The printed result should hold only the lines from the opening of the data through the line bearing "A sentient cosmic force is a form", exactly as given and without pictures.

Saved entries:
☆ ☆ ☆ ☆ ☆ ☆ ☆

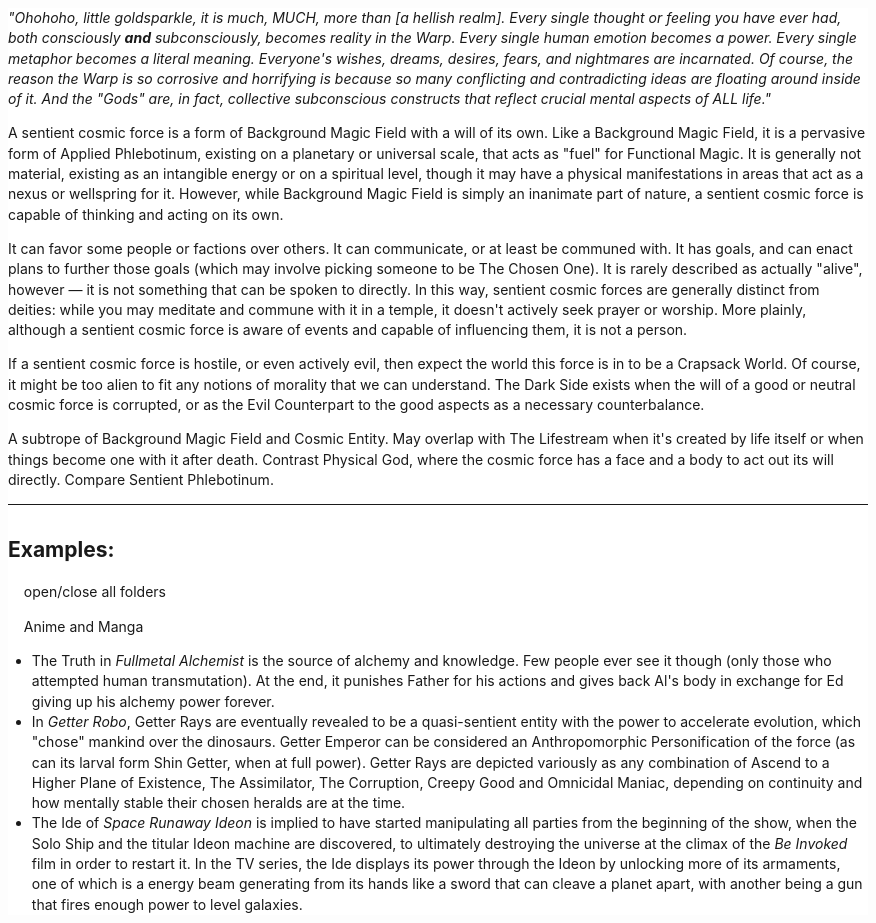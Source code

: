 _"Ohohoho, little goldsparkle, it is much, MUCH, more than \[a hellish realm\]. Every single thought or feeling you have ever had, both consciously **and** subconsciously, becomes reality in the Warp. Every single human emotion becomes a power. Every single metaphor becomes a literal meaning. Everyone's wishes, dreams, desires, fears, and nightmares are incarnated. Of course, the reason the Warp is so corrosive and horrifying is because so many conflicting and contradicting ideas are floating around inside of it. And the "Gods" are, in fact, collective subconscious constructs that reflect crucial mental aspects of ALL life."_

A sentient cosmic force is a form of Background Magic Field with a will of its own. Like a Background Magic Field, it is a pervasive form of Applied Phlebotinum, existing on a planetary or universal scale, that acts as "fuel" for Functional Magic. It is generally not material, existing as an intangible energy or on a spiritual level, though it may have a physical manifestations in areas that act as a nexus or wellspring for it. However, while Background Magic Field is simply an inanimate part of nature, a sentient cosmic force is capable of thinking and acting on its own.

It can favor some people or factions over others. It can communicate, or at least be communed with. It has goals, and can enact plans to further those goals (which may involve picking someone to be The Chosen One). It is rarely described as actually "alive", however — it is not something that can be spoken to directly. In this way, sentient cosmic forces are generally distinct from deities: while you may meditate and commune with it in a temple, it doesn't actively seek prayer or worship. More plainly, although a sentient cosmic force is aware of events and capable of influencing them, it is not a person.

If a sentient cosmic force is hostile, or even actively evil, then expect the world this force is in to be a Crapsack World. Of course, it might be too alien to fit any notions of morality that we can understand. The Dark Side exists when the will of a good or neutral cosmic force is corrupted, or as the Evil Counterpart to the good aspects as a necessary counterbalance.

A subtrope of Background Magic Field and Cosmic Entity. May overlap with The Lifestream when it's created by life itself or when things become one with it after death. Contrast Physical God, where the cosmic force has a face and a body to act out its will directly. Compare Sentient Phlebotinum.

___

## Examples:

    open/close all folders 

    Anime and Manga 

-   The Truth in _Fullmetal Alchemist_ is the source of alchemy and knowledge. Few people ever see it though (only those who attempted human transmutation). At the end, it punishes Father for his actions and gives back Al's body in exchange for Ed giving up his alchemy power forever.
-   In _Getter Robo_, Getter Rays are eventually revealed to be a quasi-sentient entity with the power to accelerate evolution, which "chose" mankind over the dinosaurs. Getter Emperor can be considered an Anthropomorphic Personification of the force (as can its larval form Shin Getter, when at full power). Getter Rays are depicted variously as any combination of Ascend to a Higher Plane of Existence, The Assimilator, The Corruption, Creepy Good and Omnicidal Maniac, depending on continuity and how mentally stable their chosen heralds are at the time.
-   The Ide of _Space Runaway Ideon_ is implied to have started manipulating all parties from the beginning of the show, when the Solo Ship and the titular Ideon machine are discovered, to ultimately destroying the universe at the climax of the _Be Invoked_ film in order to restart it. In the TV series, the Ide displays its power through the Ideon by unlocking more of its armaments, one of which is a energy beam generating from its hands like a sword that can cleave a planet apart, with another being a gun that fires enough power to level galaxies.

☆ ☆ ☆ ☆ ☆ ☆ ☆

**Solution**
Source code

: _"Ohohoho, little goldsparkle, it is much, MUCH, more than \[a hellish realm\]. Every single thought or feeling you have ever had, both consciously **and** subconsciously, becomes reality in the Warp. Every single human emotion becomes a power. Every single metaphor becomes a literal meaning. Everyone's wishes, dreams, desires, fears, and nightmares are incarnated. Of course, the reason the Warp is so corrosive and horrifying is because so many conflicting and contradicting ideas are floating around inside of it. And the "Gods" are, in fact, collective subconscious constructs that reflect crucial mental aspects of ALL life."_

A sentient cosmic force is a form of Background Magic Field with a will of its own. Like a Background Magic Field, it is a pervasive form of Applied Phlebotinum, existing on a planetary or universal scale, that acts as "fuel" for Functional Magic. It is generally not material, existing as an intangible energy or on a spiritual level, though it may have a physical manifestations in areas that act as a nexus or wellspring for it. However, while Background Magic Field is simply an inanimate part of nature, a sentient cosmic force is capable of thinking and acting on its own.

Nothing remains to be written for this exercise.